Aug 1 • By • 4114 Views • 2 Comments on STEAL YR FACE: DAVID PAJO BS, Interviews, Issue 07 // Aug 2012, Past Cover Issues Tagged with •

Not only as a man who doesn’t give out too many interviews, David Pajo‘s credited with collaborating with some of the best in America’s long and intricate underground history. From fellow Louisville native Bonnie ‘Prince’ Billy, to Tortoise, Stereolab, Royal Trux; then in the popular eye with Zwan, Interpol and Yeah, Yeah, Yeah’s– I couldn’t help but wonder if all the skepticism towards interviewers related to being abundantly overwhelmed with questions by obsessive fans relating to– Slint.

As a lowly college DJ in an American indie radio station over a decade ago, I remember veterans who’d swear by Karp, Big Black and Tweez; oft covering everything in the S-lint section in clear duct tape as to preserve the near decomposing compact discs.

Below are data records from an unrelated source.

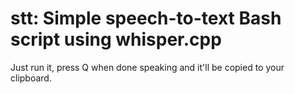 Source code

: # stt: Simple speech-to-text Bash script using whisper.cpp

Just run it, press Q when done speaking and it'll be copied to your clipboard.
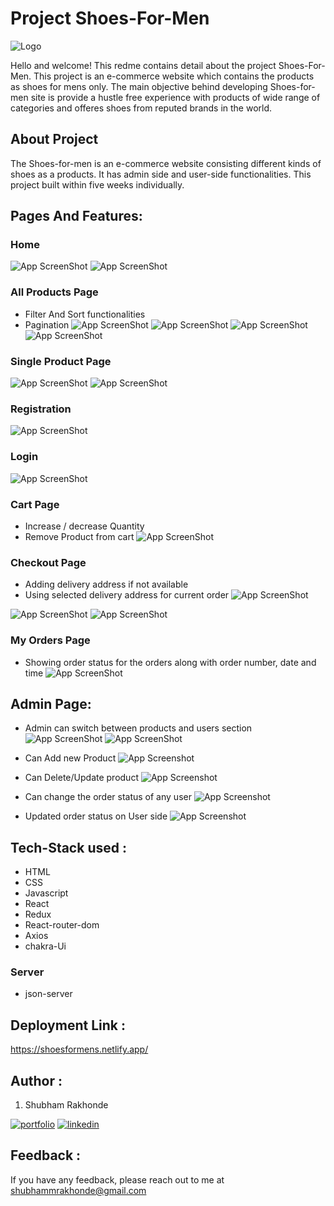 # Project Shoes-For-Men 
![Logo](https://i.imgur.com/1kv8UNN.png)

Hello and welcome!
This redme contains detail about the project Shoes-For-Men. This project is an e-commerce website which contains the products as shoes for mens only.
The main objective behind developing Shoes-for-men site is provide a hustle free experience with products of wide range of categories and offeres shoes from reputed brands in the world. 

## About Project 
The Shoes-for-men is an e-commerce website consisting different kinds of shoes as a products. It has admin side and user-side functionalities. This project built within five weeks individually.  

## Pages And Features: 
### Home 
![App ScreenShot](https://i.imgur.com/5rtD4sD.png)
![App ScreenShot](https://i.imgur.com/3bN94lA.png)

### All Products Page 
- Filter And Sort functionalities
- Pagination
![App ScreenShot](https://i.imgur.com/PKodsAN.png)
![App ScreenShot](https://i.imgur.com/TXQ5dQR.png)
![App ScreenShot](https://i.imgur.com/WNmcH5d.png)
![App ScreenShot](https://i.imgur.com/USqFo0O.png) 

### Single Product Page 
![App ScreenShot](https://i.imgur.com/zl6q2O2.png)
![App ScreenShot](https://i.imgur.com/fh5wWnH.png) 

### Registration 
![App ScreenShot](https://i.imgur.com/1SXKq9s.png) 

### Login
![App ScreenShot](https://i.imgur.com/Lx3eCQX.png)  

### Cart Page 
- Increase / decrease Quantity 
- Remove Product from cart 
![App ScreenShot](https://i.imgur.com/jq7k6t2.png) 

### Checkout Page 
- Adding delivery address if not available 
- Using selected delivery address for current order 
![App ScreenShot](https://i.imgur.com/NFVBKTE.png) 

![App ScreenShot](https://i.imgur.com/0fgAlEf.png) 
![App ScreenShot](https://i.imgur.com/0grohPJ.png) 

### My Orders Page 
 - Showing order status for the orders along with order number, date and time
![App ScreenShot](https://i.imgur.com/nqgj3VW.png) 

## Admin Page: 
- Admin can switch between products and users section 
![App ScreenShot](https://i.imgur.com/Kk5vzW1.png) 
![App ScreenShot](https://i.imgur.com/Un7W58p.png)  

- Can Add new Product 
![App Screenshot](https://i.imgur.com/Zy98AEE.png) 

- Can Delete/Update product 
![App Screenshot](https://i.imgur.com/GQzr9oj.png)

- Can change the order status of any user 
![App Screenshot](https://i.imgur.com/pn4QDdj.png) 

- Updated order status on User side 
![App Screenshot](https://i.imgur.com/tFXfzYa.png) 

## Tech-Stack used :
- HTML
- CSS
- Javascript
- React
- Redux
- React-router-dom
- Axios
- chakra-Ui 

### Server
- json-server 

## Deployment Link : 
https://shoesformens.netlify.app/


## Author : 
1. Shubham Rakhonde

[![portfolio](https://img.shields.io/badge/my_portfolio-000?style=for-the-badge&logo=ko-fi&logoColor=white)](https://github.com/Shubham0442)
[![linkedin](https://img.shields.io/badge/linkedin-0A66C2?style=for-the-badge&logo=linkedin&logoColor=white)](https://www.linkedin.com/in/shubham-rakhonde-102964166/)

## Feedback : 

If you have any feedback, please reach out to me at shubhammrakhonde@gmail.com
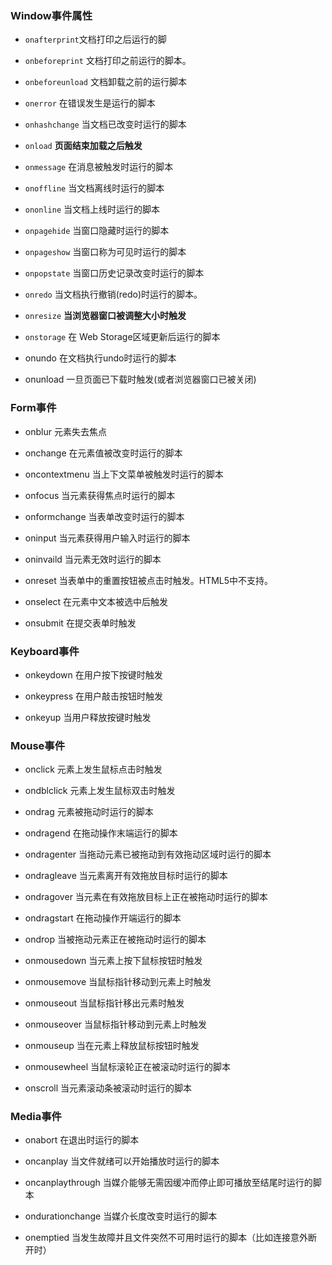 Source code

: ### Window事件属性
- `onafterprint`文档打印之后运行的脚

- `onbeforeprint`
文档打印之前运行的脚本。

- `onbeforeunload`
文档卸载之前的运行脚本

- `onerror`
在错误发生是运行的脚本

- `onhashchange`
当文档已改变时运行的脚本

- `onload`
**页面结束加载之后触发**

- `onmessage`
在消息被触发时运行的脚本
- `onoffline`
当文档离线时运行的脚本

- `ononline`
当文档上线时运行的脚本

- `onpagehide`
当窗口隐藏时运行的脚本

- `onpageshow`
当窗口称为可见时运行的脚本

- `onpopstate`
当窗口历史记录改变时运行的脚本

- `onredo`
当文档执行撤销(redo)时运行的脚本。
- `onresize`
**当浏览器窗口被调整大小时触发**
- `onstorage`
在 Web Storage区域更新后运行的脚本
- onundo
在文档执行undo时运行的脚本
- onunload
一旦页面已下载时触发(或者浏览器窗口已被关闭)

### Form事件
- onblur
元素失去焦点

- onchange
在元素值被改变时运行的脚本

- oncontextmenu
当上下文菜单被触发时运行的脚本

- onfocus
当元素获得焦点时运行的脚本

- onformchange
当表单改变时运行的脚本

- oninput
当元素获得用户输入时运行的脚本

- oninvaild
当元素无效时运行的脚本

- onreset
当表单中的重置按钮被点击时触发。HTML5中不支持。

- onselect
在元素中文本被选中后触发

- onsubmit
在提交表单时触发

### Keyboard事件
- onkeydown
在用户按下按键时触发

- onkeypress
在用户敲击按钮时触发

- onkeyup
当用户释放按键时触发


### Mouse事件
- onclick 
元素上发生鼠标点击时触发

- ondblclick
元素上发生鼠标双击时触发

- ondrag
元素被拖动时运行的脚本

- ondragend
在拖动操作末端运行的脚本

- ondragenter
当拖动元素已被拖动到有效拖动区域时运行的脚本

- ondragleave
当元素离开有效拖放目标时运行的脚本

- ondragover
当元素在有效拖放目标上正在被拖动时运行的脚本

- ondragstart
在拖动操作开端运行的脚本

- ondrop
当被拖动元素正在被拖动时运行的脚本

- onmousedown
当元素上按下鼠标按钮时触发

- onmousemove
当鼠标指针移动到元素上时触发

- onmouseout
当鼠标指针移出元素时触发

- onmouseover
当鼠标指针移动到元素上时触发

- onmouseup
当在元素上释放鼠标按钮时触发

- onmousewheel
当鼠标滚轮正在被滚动时运行的脚本

- onscroll
当元素滚动条被滚动时运行的脚本


### Media事件
- onabort
在退出时运行的脚本

- oncanplay
当文件就绪可以开始播放时运行的脚本

- oncanplaythrough
当媒介能够无需因缓冲而停止即可播放至结尾时运行的脚本

- ondurationchange 当媒介长度改变时运行的脚本

- onemptied
当发生故障并且文件突然不可用时运行的脚本（比如连接意外断开时）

I too, slowly realized that a David Pajo record would enter my life during every major shift, starting with a move to New York as an intern at Index Magazine in 2002. My favorite song from the Index compilation, “Glad You’re Here with Me” got me to buy my first Papa M record– Whatever, Mortal (2001). I’d continue to cross his wonderfully introspective shows whilst living in London, I remember with a cellist on tour with him at the time.

But his upcoming trip for Øya Festival and Scandinavia in general inevitably invoked conversations about black metal. In a way, it came as no surprise, as I could see a deep affinity between his own music under various titles, from Aerial M, Papa M, and simply, Pajo– with the long painted riffs, dramatic overtones and drones, to almost obscene, despairing lyrics echoed in black metal’s style. Suffice to say, David Pajo is no stranger to the infinite shades of dark. Oslo’s truly privileged to see the man bared here for the first time in years.

Hi David, are you in Louisville at the moment?

DP: I’m actually in Philly.

Oh right on– why Philly? How long have you been there?

I’ve only been here about a year and a half. It turned out to be a good location. It’s close to New York, but you don’t actually have to live in New York.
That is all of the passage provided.